▶ _Problem requirements_:
Output the data below only from the line containing "3. **Team Coordination**: Share" up to and including the line containing "List of URLs", exact and with the pictures left out.
───── Listed records ─────
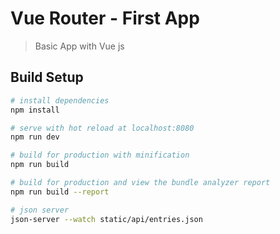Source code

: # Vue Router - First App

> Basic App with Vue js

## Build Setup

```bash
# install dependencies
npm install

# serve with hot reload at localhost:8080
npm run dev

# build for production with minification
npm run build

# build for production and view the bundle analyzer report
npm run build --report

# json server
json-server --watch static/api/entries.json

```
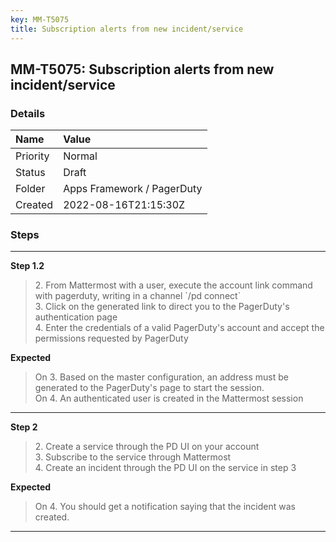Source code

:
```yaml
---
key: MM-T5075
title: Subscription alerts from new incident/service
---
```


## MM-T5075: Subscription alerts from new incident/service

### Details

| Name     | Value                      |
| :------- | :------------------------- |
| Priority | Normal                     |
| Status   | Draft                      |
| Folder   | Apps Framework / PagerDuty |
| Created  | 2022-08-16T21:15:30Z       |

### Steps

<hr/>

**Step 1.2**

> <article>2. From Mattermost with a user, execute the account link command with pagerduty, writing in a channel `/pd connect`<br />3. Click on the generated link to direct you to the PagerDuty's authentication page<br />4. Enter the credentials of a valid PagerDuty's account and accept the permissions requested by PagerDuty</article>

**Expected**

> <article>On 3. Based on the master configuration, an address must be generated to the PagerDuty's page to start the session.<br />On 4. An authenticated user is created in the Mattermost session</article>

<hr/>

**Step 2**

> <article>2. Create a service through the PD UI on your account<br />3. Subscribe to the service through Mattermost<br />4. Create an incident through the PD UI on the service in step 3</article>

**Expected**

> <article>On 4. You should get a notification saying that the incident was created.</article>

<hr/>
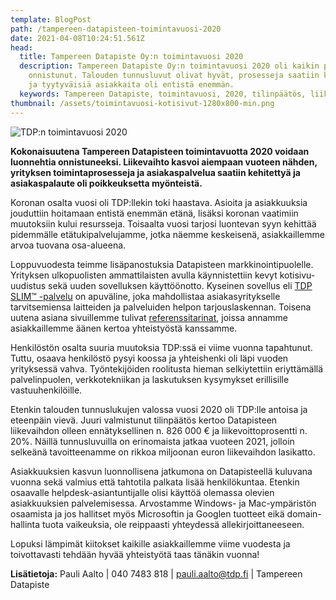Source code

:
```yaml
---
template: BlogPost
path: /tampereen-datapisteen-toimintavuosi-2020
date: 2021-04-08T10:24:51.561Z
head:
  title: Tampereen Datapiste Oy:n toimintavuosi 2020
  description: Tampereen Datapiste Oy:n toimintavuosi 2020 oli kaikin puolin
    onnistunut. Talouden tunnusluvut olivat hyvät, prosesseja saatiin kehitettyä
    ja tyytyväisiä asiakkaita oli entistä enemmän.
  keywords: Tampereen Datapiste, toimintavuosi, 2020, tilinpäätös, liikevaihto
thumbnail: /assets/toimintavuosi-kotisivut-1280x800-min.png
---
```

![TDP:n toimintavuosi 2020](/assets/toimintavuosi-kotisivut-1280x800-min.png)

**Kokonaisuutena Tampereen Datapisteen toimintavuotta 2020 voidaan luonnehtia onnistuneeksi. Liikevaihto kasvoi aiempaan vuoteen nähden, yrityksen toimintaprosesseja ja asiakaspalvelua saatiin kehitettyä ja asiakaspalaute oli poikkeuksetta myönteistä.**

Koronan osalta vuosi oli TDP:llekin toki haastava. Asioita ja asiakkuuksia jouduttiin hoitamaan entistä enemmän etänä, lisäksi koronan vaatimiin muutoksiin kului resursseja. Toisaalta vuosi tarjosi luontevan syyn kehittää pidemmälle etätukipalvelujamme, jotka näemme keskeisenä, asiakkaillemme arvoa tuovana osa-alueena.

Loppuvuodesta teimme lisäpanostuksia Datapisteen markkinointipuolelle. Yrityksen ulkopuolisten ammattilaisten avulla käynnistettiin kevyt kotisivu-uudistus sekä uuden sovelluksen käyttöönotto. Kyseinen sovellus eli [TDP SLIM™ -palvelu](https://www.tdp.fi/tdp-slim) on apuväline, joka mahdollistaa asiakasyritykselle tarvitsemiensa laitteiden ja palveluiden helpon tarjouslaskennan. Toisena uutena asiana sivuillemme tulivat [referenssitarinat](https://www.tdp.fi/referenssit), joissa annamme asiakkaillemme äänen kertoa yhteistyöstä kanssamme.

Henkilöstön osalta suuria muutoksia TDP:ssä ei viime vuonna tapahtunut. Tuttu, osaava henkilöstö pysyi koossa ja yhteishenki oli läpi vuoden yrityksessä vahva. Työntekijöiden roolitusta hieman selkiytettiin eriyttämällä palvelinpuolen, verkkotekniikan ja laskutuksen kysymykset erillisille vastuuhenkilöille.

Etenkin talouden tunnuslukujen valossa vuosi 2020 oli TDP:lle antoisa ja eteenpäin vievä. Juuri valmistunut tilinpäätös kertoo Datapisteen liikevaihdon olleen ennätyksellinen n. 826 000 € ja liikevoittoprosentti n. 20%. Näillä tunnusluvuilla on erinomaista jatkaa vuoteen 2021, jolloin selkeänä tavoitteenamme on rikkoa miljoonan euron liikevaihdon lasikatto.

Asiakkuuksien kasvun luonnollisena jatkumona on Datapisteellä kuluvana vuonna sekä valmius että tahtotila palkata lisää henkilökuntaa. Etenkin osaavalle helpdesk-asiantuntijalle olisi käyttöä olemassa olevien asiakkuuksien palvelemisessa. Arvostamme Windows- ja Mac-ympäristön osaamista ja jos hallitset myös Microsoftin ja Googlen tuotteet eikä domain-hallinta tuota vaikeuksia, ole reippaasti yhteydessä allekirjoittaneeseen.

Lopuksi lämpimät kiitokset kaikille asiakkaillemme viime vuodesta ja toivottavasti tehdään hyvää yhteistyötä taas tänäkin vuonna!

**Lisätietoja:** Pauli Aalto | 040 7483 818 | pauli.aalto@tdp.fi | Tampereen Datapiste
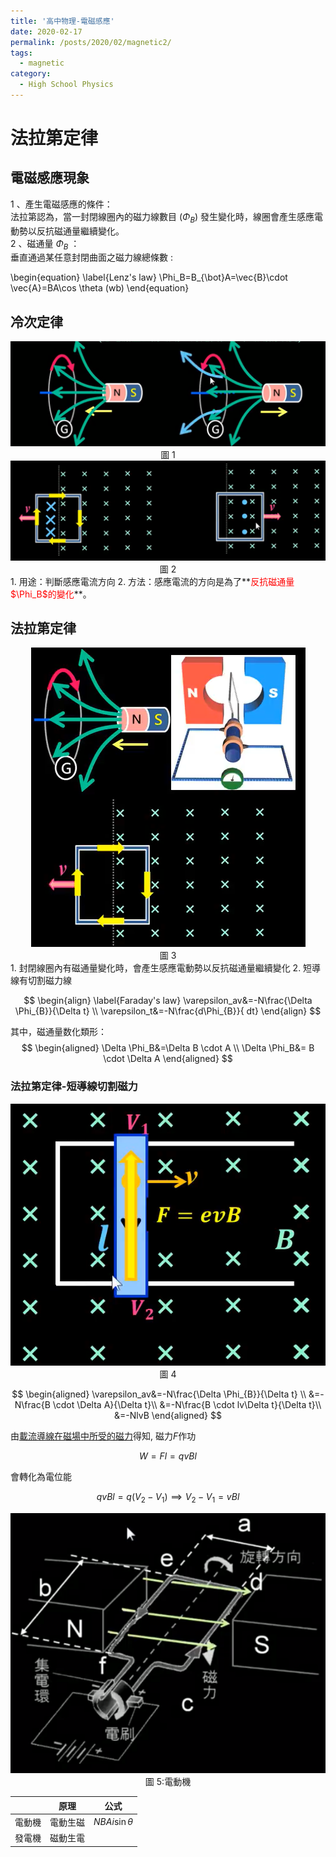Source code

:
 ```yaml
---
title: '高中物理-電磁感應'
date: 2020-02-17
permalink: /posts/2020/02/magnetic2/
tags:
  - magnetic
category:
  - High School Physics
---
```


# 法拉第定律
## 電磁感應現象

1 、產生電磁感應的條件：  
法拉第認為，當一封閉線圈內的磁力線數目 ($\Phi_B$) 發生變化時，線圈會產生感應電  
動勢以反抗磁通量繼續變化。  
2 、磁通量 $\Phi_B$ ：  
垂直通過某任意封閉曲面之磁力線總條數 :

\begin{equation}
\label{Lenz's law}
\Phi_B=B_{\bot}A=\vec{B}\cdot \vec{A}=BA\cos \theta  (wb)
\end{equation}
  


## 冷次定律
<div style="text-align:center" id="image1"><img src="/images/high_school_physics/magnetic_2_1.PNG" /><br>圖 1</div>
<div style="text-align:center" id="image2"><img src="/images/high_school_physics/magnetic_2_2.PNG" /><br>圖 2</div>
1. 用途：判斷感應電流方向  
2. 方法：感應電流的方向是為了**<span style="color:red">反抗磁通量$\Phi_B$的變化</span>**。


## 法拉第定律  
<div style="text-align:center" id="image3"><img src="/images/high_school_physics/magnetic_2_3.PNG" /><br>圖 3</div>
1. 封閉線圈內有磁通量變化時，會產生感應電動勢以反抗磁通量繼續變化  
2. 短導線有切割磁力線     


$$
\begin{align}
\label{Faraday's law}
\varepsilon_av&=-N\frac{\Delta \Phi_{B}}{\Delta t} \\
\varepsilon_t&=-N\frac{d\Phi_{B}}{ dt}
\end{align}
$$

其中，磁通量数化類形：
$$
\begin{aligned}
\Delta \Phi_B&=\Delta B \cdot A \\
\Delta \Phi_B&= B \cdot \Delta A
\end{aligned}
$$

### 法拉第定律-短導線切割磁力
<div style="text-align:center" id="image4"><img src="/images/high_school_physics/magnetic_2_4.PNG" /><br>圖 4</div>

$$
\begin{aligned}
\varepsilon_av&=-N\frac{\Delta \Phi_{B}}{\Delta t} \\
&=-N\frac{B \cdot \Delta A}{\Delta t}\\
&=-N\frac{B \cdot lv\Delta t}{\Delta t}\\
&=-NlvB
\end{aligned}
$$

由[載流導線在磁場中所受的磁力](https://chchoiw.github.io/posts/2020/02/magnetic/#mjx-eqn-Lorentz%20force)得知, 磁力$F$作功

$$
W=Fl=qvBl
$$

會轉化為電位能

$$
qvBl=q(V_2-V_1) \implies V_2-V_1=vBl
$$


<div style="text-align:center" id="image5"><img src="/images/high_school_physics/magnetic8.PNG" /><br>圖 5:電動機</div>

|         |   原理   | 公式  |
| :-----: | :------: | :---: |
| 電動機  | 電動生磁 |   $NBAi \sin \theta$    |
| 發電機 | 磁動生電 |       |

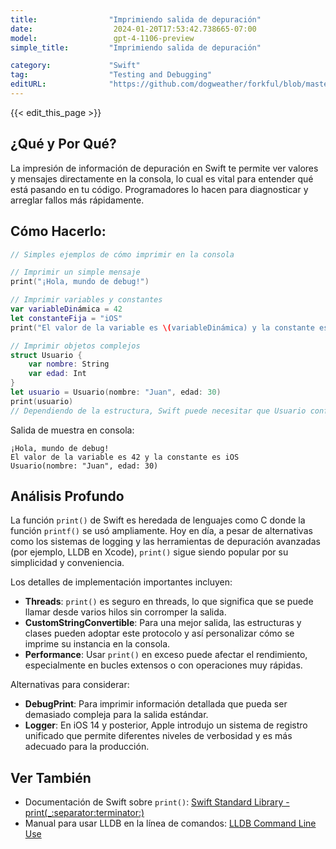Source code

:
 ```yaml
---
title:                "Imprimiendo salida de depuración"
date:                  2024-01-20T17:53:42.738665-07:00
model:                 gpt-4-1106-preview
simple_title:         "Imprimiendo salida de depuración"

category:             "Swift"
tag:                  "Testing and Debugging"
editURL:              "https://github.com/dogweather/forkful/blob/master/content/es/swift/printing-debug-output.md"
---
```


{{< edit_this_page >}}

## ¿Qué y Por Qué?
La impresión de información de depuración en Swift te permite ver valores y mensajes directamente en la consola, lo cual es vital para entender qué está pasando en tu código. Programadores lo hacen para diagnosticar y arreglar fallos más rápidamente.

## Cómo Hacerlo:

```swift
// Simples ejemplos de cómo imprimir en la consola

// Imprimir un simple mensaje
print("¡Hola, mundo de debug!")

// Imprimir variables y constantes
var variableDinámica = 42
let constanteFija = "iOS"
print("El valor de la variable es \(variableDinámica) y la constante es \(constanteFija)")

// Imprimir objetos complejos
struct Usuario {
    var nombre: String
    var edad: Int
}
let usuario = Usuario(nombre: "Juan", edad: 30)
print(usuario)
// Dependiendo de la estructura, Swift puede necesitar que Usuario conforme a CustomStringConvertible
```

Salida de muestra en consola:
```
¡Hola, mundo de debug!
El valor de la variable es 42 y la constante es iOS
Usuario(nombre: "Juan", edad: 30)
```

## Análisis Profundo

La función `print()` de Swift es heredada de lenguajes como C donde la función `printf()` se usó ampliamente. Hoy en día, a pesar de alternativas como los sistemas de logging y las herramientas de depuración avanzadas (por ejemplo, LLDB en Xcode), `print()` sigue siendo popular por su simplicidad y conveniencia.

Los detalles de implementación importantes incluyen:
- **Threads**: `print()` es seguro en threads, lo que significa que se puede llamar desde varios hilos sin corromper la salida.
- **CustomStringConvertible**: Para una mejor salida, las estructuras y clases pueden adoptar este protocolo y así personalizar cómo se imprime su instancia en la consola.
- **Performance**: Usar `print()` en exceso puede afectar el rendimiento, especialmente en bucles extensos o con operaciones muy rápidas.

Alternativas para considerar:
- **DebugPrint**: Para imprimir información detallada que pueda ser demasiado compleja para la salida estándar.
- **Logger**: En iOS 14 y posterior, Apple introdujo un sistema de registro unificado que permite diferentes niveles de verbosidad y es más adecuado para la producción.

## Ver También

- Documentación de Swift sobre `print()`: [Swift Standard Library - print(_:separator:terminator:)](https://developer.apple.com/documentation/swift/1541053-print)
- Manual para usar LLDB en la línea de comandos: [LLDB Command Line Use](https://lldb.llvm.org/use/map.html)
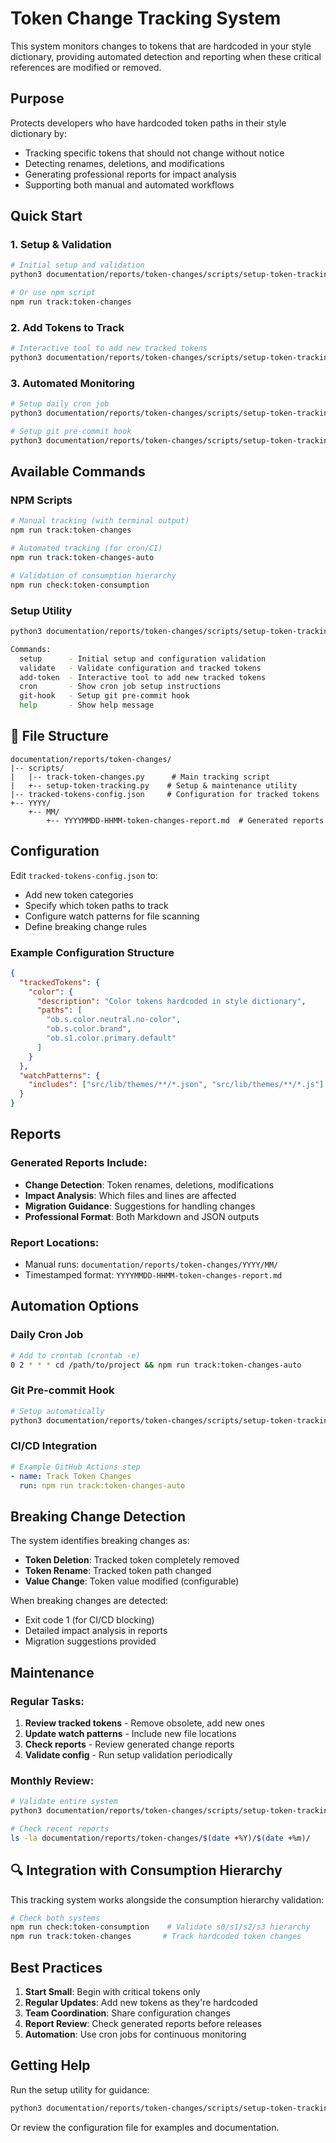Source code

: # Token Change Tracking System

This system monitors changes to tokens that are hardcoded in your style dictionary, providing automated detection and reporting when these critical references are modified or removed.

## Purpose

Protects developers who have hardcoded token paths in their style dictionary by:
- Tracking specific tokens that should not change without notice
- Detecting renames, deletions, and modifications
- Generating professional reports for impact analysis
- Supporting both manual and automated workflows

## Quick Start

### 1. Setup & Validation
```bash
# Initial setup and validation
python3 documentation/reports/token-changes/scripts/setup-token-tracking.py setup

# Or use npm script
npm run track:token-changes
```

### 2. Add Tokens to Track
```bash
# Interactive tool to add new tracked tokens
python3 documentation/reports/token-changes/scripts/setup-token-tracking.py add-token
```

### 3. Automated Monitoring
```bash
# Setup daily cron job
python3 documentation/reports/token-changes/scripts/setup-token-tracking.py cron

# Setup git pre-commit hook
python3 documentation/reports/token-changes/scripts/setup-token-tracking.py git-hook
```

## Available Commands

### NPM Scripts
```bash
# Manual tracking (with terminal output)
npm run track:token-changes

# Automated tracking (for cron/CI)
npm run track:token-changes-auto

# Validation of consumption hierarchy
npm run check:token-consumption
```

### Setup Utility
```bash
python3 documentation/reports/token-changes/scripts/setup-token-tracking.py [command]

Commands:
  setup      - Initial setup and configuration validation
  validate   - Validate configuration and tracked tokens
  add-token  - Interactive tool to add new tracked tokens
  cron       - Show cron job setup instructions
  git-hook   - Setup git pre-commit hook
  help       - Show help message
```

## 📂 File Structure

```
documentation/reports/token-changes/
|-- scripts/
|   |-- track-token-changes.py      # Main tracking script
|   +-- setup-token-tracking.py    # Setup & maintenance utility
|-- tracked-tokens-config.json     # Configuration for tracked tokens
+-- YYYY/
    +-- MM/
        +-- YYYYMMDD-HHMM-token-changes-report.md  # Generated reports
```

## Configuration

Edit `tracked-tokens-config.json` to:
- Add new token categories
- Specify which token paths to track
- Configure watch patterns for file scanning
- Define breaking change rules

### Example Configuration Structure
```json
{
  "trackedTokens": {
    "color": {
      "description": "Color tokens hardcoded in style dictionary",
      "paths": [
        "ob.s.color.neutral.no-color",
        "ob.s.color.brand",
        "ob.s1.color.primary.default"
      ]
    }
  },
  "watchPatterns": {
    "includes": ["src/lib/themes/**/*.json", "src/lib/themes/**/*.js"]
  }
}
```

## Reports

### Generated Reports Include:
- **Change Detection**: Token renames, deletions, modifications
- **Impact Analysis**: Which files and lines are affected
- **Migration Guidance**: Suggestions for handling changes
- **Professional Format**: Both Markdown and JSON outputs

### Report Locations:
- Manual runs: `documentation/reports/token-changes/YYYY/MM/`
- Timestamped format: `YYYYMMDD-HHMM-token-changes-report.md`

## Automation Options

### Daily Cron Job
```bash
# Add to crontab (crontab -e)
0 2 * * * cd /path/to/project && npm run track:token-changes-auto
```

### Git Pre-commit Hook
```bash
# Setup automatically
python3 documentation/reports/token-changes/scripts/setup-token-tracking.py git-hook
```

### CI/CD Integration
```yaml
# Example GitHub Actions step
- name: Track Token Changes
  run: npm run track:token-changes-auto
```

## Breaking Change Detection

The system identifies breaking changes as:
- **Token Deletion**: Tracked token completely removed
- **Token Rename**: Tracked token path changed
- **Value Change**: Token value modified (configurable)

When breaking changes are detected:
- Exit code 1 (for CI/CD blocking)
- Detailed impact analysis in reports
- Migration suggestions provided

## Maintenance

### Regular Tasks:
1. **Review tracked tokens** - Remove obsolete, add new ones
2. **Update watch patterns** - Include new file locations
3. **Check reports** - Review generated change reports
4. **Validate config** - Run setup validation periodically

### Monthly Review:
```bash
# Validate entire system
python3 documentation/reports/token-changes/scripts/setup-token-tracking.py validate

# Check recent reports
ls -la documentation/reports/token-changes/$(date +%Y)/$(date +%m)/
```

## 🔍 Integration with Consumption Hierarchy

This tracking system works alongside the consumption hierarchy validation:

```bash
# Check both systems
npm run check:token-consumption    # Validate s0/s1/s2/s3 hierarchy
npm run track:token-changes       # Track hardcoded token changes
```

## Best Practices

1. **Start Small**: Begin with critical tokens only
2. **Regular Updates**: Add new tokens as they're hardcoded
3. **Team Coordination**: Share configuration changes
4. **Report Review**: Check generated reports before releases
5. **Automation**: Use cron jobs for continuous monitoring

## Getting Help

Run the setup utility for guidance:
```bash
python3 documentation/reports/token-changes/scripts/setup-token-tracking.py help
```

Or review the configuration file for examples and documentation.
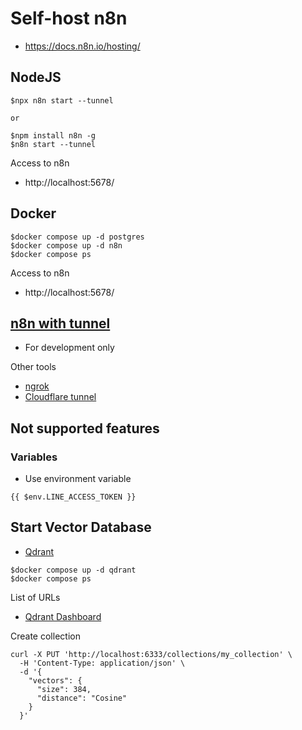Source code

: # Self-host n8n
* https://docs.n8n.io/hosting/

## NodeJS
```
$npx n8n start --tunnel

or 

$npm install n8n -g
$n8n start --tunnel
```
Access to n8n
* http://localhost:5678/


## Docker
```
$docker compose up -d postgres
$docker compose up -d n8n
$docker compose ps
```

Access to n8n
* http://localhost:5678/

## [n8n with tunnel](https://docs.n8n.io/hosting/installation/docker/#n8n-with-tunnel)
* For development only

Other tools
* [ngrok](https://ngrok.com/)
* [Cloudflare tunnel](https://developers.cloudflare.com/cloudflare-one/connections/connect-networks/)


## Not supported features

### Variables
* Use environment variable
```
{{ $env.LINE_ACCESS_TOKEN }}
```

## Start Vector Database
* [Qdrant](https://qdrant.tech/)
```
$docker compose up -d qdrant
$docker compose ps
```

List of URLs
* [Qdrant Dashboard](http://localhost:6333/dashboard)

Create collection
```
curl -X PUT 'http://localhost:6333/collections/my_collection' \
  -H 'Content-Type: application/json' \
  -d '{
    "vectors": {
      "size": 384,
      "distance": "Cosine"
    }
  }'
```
─────
▶ _Answer to this exercise_:
3. **Team Coordination**: Share configuration changes
4. **Report Review**: Check generated reports before releases
5. **Automation**: Use cron jobs for continuous monitoring

## Getting Help

Run the setup utility for guidance:
```bash
python3 documentation/reports/token-changes/scripts/setup-token-tracking.py help
```

Or review the configuration file for examples and documentation.
Source code

: # Self-host n8n
* https://docs.n8n.io/hosting/

## NodeJS
```
$npx n8n start --tunnel

or 

$npm install n8n -g
$n8n start --tunnel
```
Access to n8n
* http://localhost:5678/


## Docker
```
$docker compose up -d postgres
$docker compose up -d n8n
$docker compose ps
```

Access to n8n
* http://localhost:5678/

## [n8n with tunnel](https://docs.n8n.io/hosting/installation/docker/#n8n-with-tunnel)
* For development only

Other tools
* [ngrok](https://ngrok.com/)
* [Cloudflare tunnel](https://developers.cloudflare.com/cloudflare-one/connections/connect-networks/)


## Not supported features

### Variables
* Use environment variable
```
{{ $env.LINE_ACCESS_TOKEN }}
```

## Start Vector Database
* [Qdrant](https://qdrant.tech/)
```
$docker compose up -d qdrant
$docker compose ps
```

List of URLs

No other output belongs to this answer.